The Imposter (2012)
This story would have been nice fiction if it were also not so very true. This awards-winning documentary details the real story of Frederic Bourdin, a French confidence trickster, who impersonated Nicholas Barclay, a boy from Texas, who, in turn, vanished without a trace when he was thirteen in 1993. This documentary is really akin to some fast-paced and compelling thriller, and one has to remind oneself that the events depicted actually happened. But, how could they have, really? And what may a twenty-three year old French man found in Spain have in common with a thirteen-year old American boy who disappeared from his home in 1993? At first glance – nothing at all, and, at second glance – perhaps the desire to be found and loved. Bart Layton (American Animals (2018)) raises many issues in his documentary, making it personal, compelling and suspenseful.
Much of this documentary is shown through the eyes of the conman – Frederic Bourdin, and it is thrilling to see the events through the eyes of the guilty man. This makes the portrayal so much more personal and somehow intimate. After he was “found” wondering the streets of Spain, Bourdin, without telling anyone who he is, somehow managed to impersonate one of the counsellors in Spain and called the US to report that Spanish authorities found a lost American boy – who the US and he “confirm” to probably be Nicholas Barclay. Bourdin then impersonated the American boy, and the audacity of his machinations beggars belief. We get the impression that Bourdin is an excellent psychologist who knows exactly how people think, and he is also a big risk-taker with nothing to lose. The amazement does not stop there, and, when Bourdin is presented as Nicholas Barclay to “his” American family, they actually “recognise” him as their long-missing family member and take him home.

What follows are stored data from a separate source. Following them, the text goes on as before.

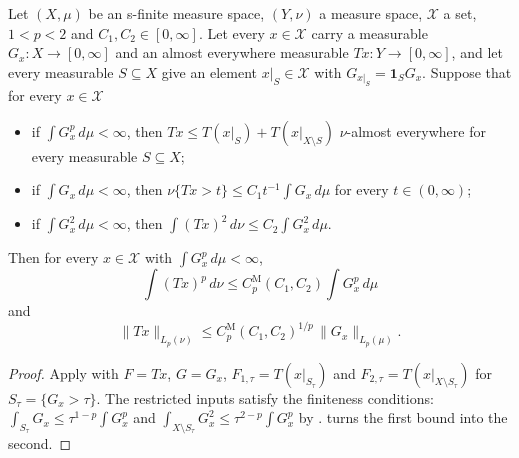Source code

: \begin{theorem}
\label{thm:marcinkiewicz-abstract}
\leanok
{}
Let $(X, \mu)$ be an s-finite measure space, $(Y, \nu)$ a measure space, $\mathcal X$ a set,
$1 < p < 2$ and $C_1, C_2 \in [0, \infty]$. Let every $x \in \mathcal X$ carry a measurable
$G_x : X \to [0, \infty]$ and an almost everywhere measurable $T x : Y \to [0, \infty]$, and let
every measurable $S \subseteq X$ give an element $x|_S \in \mathcal X$ with
$G_{x|_S} = \mathbf 1_S G_x$. Suppose that for every $x \in \mathcal X$
\begin{itemize}
  \item if $\int G_x^p \, d\mu < \infty$, then $T x \leq T(x|_S) + T(x|_{X \setminus S})$
  $\nu$-almost everywhere for every measurable $S \subseteq X$;
  \item if $\int G_x \, d\mu < \infty$, then $\nu\{T x > t\} \leq C_1 t^{-1} \int G_x \, d\mu$
  for every $t \in (0, \infty)$;
  \item if $\int G_x^2 \, d\mu < \infty$, then
  $\int (T x)^2 \, d\nu \leq C_2 \int G_x^2 \, d\mu$.
\end{itemize}
Then for every $x \in \mathcal X$ with $\int G_x^p \, d\mu < \infty$,
\[
  \int (T x)^p \, d\nu \leq C^{\mathrm M}_p(C_1, C_2) \int G_x^p \, d\mu
\]
and
\[
  \|T x\|_{L_p(\nu)} \leq C^{\mathrm M}_p(C_1, C_2)^{1/p} \, \|G_x\|_{L_p(\mu)} .
\]
\end{theorem}

\begin{proof}
\leanok
Apply  with $F = T x$, $G = G_x$,
$F_{1, \tau} = T(x|_{S_\tau})$ and $F_{2, \tau} = T(x|_{X \setminus S_\tau})$ for
$S_\tau = \{G_x > \tau\}$. The restricted inputs satisfy the finiteness conditions:
$\int_{S_\tau} G_x \leq \tau^{1-p} \int G_x^p$ and
$\int_{X \setminus S_\tau} G_x^2 \leq \tau^{2-p} \int G_x^p$ by
.  turns the first
bound into the second.
\end{proof}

Bourdin’s actions were indefensible since he preyed on people’s kindness and willingness to help, as well as exploited the psychology of people who went through terrible physical and sexual abuse. However, one cannot help but also be amazed at Bourdin’s adaptability and brazenness. It usually takes two sides for an impersonation trick of this nature to be pulled off, and it is not only Bourdin’s acting that contributed to him passing as Nicholas, but also authorities and family’s response to him and their desire to believe in a happy ending. When the trick was pulled, Bourdin and Nicholas’s family seemed to have found a win-win solution to their problems, with Bourdin finally being someone who he is not and feeling wanted and loved, and the family finding their Nicholas. In light of this, the documentary really becomes a story about feelings of love and desire to believe triumphing over common sense.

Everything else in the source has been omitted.